Proof. Let \(z(\mathfrak{A})\) be the centralizer of the subgroup \(\mathfrak{A}\) in \(\mathfrak{G}\), and let \(M\) be the set consisting of representatives of the distinct cosets \(Xz(\mathfrak{A})\), one chosen from each coset, and let \(z(M)\) be its centralizer in \(\mathfrak{G}\). From the finiteness of the set \(M\) and the finiteness of all conjugacy classes of elements of the group \(\mathfrak{G}\) it follows that \(z(M)\) has finite index in \(\mathfrak{G}\). Hence it follows that the intersection \(\mathfrak{A}\cap z(M)\) has finite index in \(\mathfrak{A}\). Since it is evident that \(\mathfrak{A}\cap z(M)\subset \mathfrak{Z}\), our assertion is proved.

Corollary. If all conjugacy classes of elements of the group \(\mathfrak{G}\) are finite, then the factor group of the group \(\mathfrak{G}\) by its center is periodic.

If the condition of the lemma is satisfied, in particular, for a maximal abelian subgroup \(\mathfrak{A}\) of the group \(\mathfrak{G}\), then the latter, by the lemma, will be a finite extension of its center. Observing that in groups which are finite extensions of their center there do not exist abelian subgroups with centralizer of infinite index, we obtain the following assertion.

Theorem 2. In a group \(\mathfrak{G}\), the centralizer of every abelian subgroup has finite index if and only if it is a finite extension of its center.

Remark. If \(\mathfrak{G}\) is a torsion-free group, then, in view of Theorem 5.4 of paper \((^{2})\), it will simply be abelian.

3. Theorem 3. If in an infinite periodic group \(\mathfrak{G}\), having no elements of infinite height, the centralizer of each of its abelian subgroups has finite index, then it is the direct product of an infinite abelian group and some finite group.

A nonidentity element \(X\) of the group \(\mathfrak{G}\) is called here an element of infinite height in it if, for every natural number \(n\), one can choose elements in the group \(\mathfrak{G}\) such that the element \(X\) is expressible as a product of \(n\)-th powers of these elements.

Proof. Choosing one representative from each coset of the group \(\mathfrak{G}\) by its center \(\mathfrak{Z}\), and considering the finite subgroup \(\mathfrak{R}\) generated by them, we obtain the decomposition \(\mathfrak{G}=\mathfrak{Z}\mathfrak{R}\). Since the group \(\mathfrak{Z}\) has no elements of infinite height and the intersection \(\mathfrak{Z}\cap\mathfrak{R}\) is finite, there exists a decomposition \(\mathfrak{Z}=\mathfrak{Z}_{1}\times\mathfrak{Z}_{2}\), in which \(\mathfrak{Z}_{1}\) is a finite group,

containing the intersection \(\mathfrak Z\cap\mathfrak R\). But then the decomposition
\(\mathfrak G=\mathfrak Z_2\times(\mathfrak Z_1\mathfrak R)\) will hold, proving our assertion.

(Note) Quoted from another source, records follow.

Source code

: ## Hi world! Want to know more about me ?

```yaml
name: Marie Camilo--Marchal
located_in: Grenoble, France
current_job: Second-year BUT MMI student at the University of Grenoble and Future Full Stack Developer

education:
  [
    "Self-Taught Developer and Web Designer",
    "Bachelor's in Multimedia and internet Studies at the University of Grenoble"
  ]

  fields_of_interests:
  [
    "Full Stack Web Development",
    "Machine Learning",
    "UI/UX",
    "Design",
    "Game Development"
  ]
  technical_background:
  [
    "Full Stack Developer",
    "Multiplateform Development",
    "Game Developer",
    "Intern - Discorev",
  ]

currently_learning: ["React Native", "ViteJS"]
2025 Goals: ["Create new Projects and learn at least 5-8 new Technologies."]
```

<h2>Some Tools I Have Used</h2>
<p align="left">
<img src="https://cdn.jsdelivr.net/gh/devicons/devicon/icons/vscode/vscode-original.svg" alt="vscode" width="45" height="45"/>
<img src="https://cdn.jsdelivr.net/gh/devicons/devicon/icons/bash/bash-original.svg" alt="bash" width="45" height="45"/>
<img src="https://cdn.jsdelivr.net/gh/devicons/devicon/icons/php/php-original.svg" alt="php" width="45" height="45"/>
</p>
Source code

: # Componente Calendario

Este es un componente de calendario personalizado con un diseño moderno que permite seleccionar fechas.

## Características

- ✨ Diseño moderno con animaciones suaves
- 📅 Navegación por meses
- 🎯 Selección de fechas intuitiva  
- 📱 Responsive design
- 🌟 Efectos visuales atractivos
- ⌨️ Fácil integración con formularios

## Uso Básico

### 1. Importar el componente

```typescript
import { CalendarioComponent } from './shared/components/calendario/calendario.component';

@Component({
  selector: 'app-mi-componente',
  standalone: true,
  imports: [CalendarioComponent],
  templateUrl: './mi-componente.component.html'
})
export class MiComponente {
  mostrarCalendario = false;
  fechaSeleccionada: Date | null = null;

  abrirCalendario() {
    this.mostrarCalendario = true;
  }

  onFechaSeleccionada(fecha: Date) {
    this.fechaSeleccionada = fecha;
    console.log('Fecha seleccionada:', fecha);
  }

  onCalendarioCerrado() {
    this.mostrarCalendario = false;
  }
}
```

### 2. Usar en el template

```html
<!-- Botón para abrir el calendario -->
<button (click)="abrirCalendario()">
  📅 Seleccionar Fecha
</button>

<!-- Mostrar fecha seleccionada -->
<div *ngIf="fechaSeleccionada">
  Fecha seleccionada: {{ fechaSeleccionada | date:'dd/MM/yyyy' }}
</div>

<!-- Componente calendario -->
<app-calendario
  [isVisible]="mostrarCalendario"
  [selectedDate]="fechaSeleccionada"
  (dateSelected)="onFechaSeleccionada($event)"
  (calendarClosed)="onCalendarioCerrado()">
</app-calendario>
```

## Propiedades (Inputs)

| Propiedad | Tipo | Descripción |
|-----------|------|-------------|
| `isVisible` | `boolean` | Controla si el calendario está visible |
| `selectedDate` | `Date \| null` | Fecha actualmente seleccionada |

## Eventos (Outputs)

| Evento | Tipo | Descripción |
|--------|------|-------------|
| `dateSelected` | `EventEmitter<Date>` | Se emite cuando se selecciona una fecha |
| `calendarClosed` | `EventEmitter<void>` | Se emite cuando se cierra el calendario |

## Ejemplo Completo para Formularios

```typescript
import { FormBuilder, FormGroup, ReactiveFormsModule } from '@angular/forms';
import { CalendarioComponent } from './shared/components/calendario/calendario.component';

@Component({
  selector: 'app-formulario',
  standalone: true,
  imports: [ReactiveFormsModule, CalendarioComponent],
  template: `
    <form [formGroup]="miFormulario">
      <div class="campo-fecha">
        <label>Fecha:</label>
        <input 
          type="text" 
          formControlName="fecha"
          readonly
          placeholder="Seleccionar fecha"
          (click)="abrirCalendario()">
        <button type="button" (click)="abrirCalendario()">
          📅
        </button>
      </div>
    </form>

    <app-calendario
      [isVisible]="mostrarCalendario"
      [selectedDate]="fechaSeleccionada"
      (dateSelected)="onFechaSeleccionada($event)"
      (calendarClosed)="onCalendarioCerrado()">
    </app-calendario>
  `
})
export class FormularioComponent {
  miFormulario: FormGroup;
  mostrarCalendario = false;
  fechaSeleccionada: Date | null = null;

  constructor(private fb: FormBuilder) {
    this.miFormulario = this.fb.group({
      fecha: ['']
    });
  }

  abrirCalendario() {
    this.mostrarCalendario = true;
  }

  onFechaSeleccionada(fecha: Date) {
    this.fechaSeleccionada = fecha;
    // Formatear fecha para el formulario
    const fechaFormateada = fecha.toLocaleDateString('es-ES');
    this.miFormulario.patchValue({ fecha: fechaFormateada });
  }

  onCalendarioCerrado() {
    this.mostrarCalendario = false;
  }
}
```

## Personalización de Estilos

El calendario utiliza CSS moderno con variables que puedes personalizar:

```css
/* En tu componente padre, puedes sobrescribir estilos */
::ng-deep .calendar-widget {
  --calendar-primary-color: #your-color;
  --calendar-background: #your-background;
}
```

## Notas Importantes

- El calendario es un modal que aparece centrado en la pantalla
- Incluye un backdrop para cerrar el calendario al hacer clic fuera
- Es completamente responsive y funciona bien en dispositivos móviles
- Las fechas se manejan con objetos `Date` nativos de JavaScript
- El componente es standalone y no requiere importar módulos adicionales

Theorem 4. If the centralizer of every abelian \(p\)-subgroup of a periodic group \(\mathfrak G\) has finite index in \(\mathfrak G\), then the factor group of the group \(\mathfrak G\) by its center is a locally finite thin group.

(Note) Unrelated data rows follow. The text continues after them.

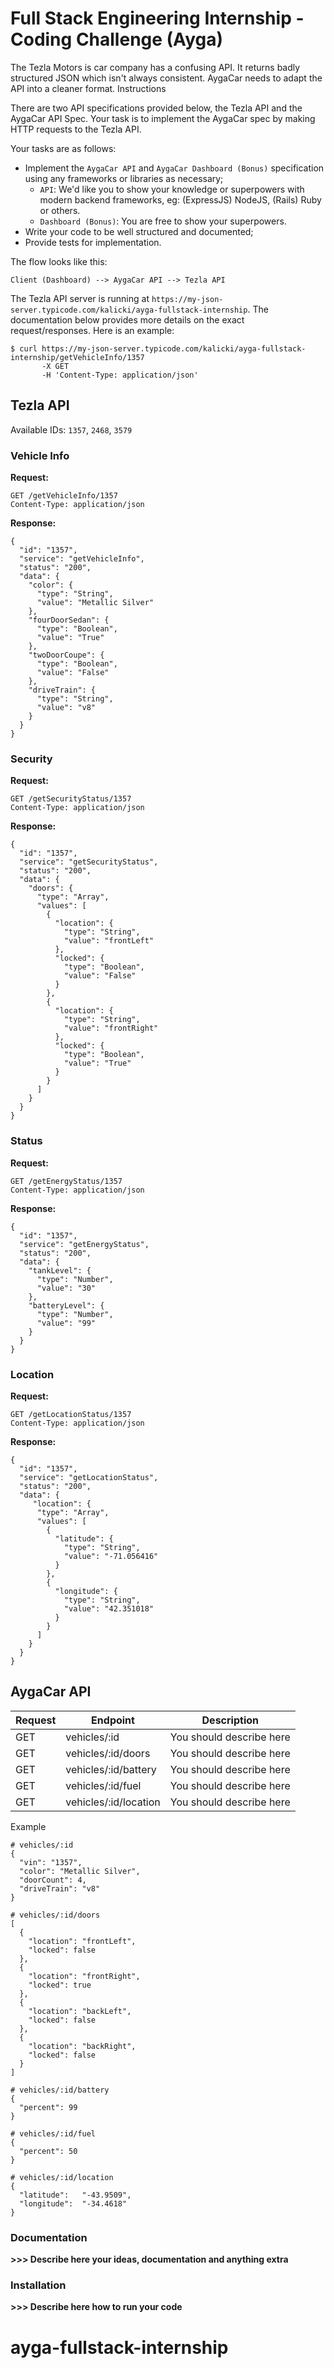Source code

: # Full Stack Engineering Internship - Coding Challenge (Ayga)

The Tezla Motors is car company has a confusing API. It returns badly structured JSON which isn't always consistent. AygaCar needs to adapt the API into a cleaner format. Instructions

There are two API specifications provided below, the Tezla API and the AygaCar API Spec. Your task is to implement the AygaCar spec by making HTTP requests to the Tezla API.

Your tasks are as follows:
- Implement the `AygaCar API` and `AygaCar Dashboard (Bonus)` specification using any frameworks or libraries as necessary;
  - `API`: We'd like you to show your knowledge or superpowers with modern backend frameworks, eg: (ExpressJS) NodeJS, (Rails) Ruby or others.
  - `Dashboard (Bonus)`: You are free to show your superpowers.
- Write your code to be well structured and documented;
- Provide tests for implementation.


The flow looks like this:
```
Client (Dashboard) --> AygaCar API --> Tezla API
```

The Tezla API server is running at `https://my-json-server.typicode.com/kalicki/ayga-fullstack-internship`. The documentation below provides more details on the exact request/responses. Here is an example:

```
$ curl https://my-json-server.typicode.com/kalicki/ayga-fullstack-internship/getVehicleInfo/1357
       -X GET
       -H 'Content-Type: application/json'
```

## Tezla API

Available IDs: `1357`, `2468`, `3579`

### Vehicle Info

**Request:**
```
GET /getVehicleInfo/1357
Content-Type: application/json
```

**Response:**
```
{
  "id": "1357",
  "service": "getVehicleInfo",
  "status": "200",
  "data": {
    "color": {
      "type": "String",
      "value": "Metallic Silver"
    },
    "fourDoorSedan": {
      "type": "Boolean",
      "value": "True"
    },
    "twoDoorCoupe": {
      "type": "Boolean",
      "value": "False"
    },
    "driveTrain": {
      "type": "String",
      "value": "v8"
    }
  }
}
```

### Security

**Request:**
```
GET /getSecurityStatus/1357
Content-Type: application/json
```
**Response:**
```
{
  "id": "1357",
  "service": "getSecurityStatus",
  "status": "200",
  "data": {
    "doors": {
      "type": "Array",
      "values": [
        {
          "location": {
            "type": "String",
            "value": "frontLeft"
          },
          "locked": {
            "type": "Boolean",
            "value": "False"
          }
        },
        {
          "location": {
            "type": "String",
            "value": "frontRight"
          },
          "locked": {
            "type": "Boolean",
            "value": "True"
          }
        }
      ]
    }
  }
}
```

### Status

**Request:**
```
GET /getEnergyStatus/1357
Content-Type: application/json
```
**Response:**
```
{
  "id": "1357",
  "service": "getEnergyStatus",
  "status": "200",
  "data": {
    "tankLevel": {
      "type": "Number",
      "value": "30"
    },
    "batteryLevel": {
      "type": "Number",
      "value": "99"
    }
  }
}
```

### Location

**Request:**
```
GET /getLocationStatus/1357
Content-Type: application/json
```
**Response:**
```
{
  "id": "1357",
  "service": "getLocationStatus",
  "status": "200",
  "data": {
     "location": {
      "type": "Array",
      "values": [
        {
          "latitude": {
            "type": "String",
            "value": "-71.056416"
          }
        },
        {
          "longitude": {
            "type": "String",
            "value": "42.351018"
          }
        }
      ]
    }
  }
}
```

## AygaCar API

| Request | Endpoint              | Description              |
| ------- | --------------------- | ------------------------ |
| GET     | vehicles/:id          | You should describe here |
| GET     | vehicles/:id/doors    | You should describe here |
| GET     | vehicles/:id/battery  | You should describe here |
| GET     | vehicles/:id/fuel     | You should describe here |
| GET     | vehicles/:id/location | You should describe here |

Example
```
# vehicles/:id 
{
  "vin": "1357",
  "color": "Metallic Silver",
  "doorCount": 4,
  "driveTrain": "v8"
}
```

```
# vehicles/:id/doors
[
  {
    "location": "frontLeft",
    "locked": false
  },
  {
    "location": "frontRight",
    "locked": true
  },
  {
    "location": "backLeft",
    "locked": false
  },
  {
    "location": "backRight",
    "locked": false
  }
]
```

```
# vehicles/:id/battery
{
  "percent": 99
}
```

```
# vehicles/:id/fuel
{
  "percent": 50
}
```

```
# vehicles/:id/location
{
  "latitude":	"-43.9509",
  "longitude":	"-34.4618"
}
```

### Documentation
**>>> Describe here your ideas, documentation and anything extra**

### Installation
**>>> Describe here how to run your code**
# ayga-fullstack-internship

Proof. In view of Theorem 2, the center \(\mathfrak Z(\mathfrak P)\) of an arbitrary Sylow subgroup \(\mathfrak P\) of the group \(\mathfrak G\) has finite index in \(\mathfrak P\). Since the centralizer \(z(\mathfrak Z(\mathfrak P))\) of the subgroup \(\mathfrak Z(\mathfrak P)\) has finite index in \(\mathfrak G\), and since all conjugacy classes of elements of \(\mathfrak G\), obviously, are finite, it follows from the lemma that its intersection with the center \(\mathfrak Z\) of the group \(\mathfrak G\) is a subgroup of finite index in \(\mathfrak Z(\mathfrak P)\). Hence it follows that an arbitrary Sylow subgroup \(\mathfrak P\) of the group \(\mathfrak G\) corresponds in the factor group \(\mathfrak G/\mathfrak Z\) to the finite group \(\mathfrak P\mathfrak Z/\mathfrak Z\). The latter will, obviously, be a Sylow subgroup of the group \(\mathfrak G/\mathfrak Z\). But then all Sylow subgroups of the group \(\mathfrak G/\mathfrak Z\) are finite. Hence, by Theorem 1, it follows that the group \(\mathfrak G/\mathfrak Z\) is locally finite. Since the locally finite group \(\mathfrak G/\mathfrak Z\) has no infinite Sylow subgroups, it is thin. The theorem is proved.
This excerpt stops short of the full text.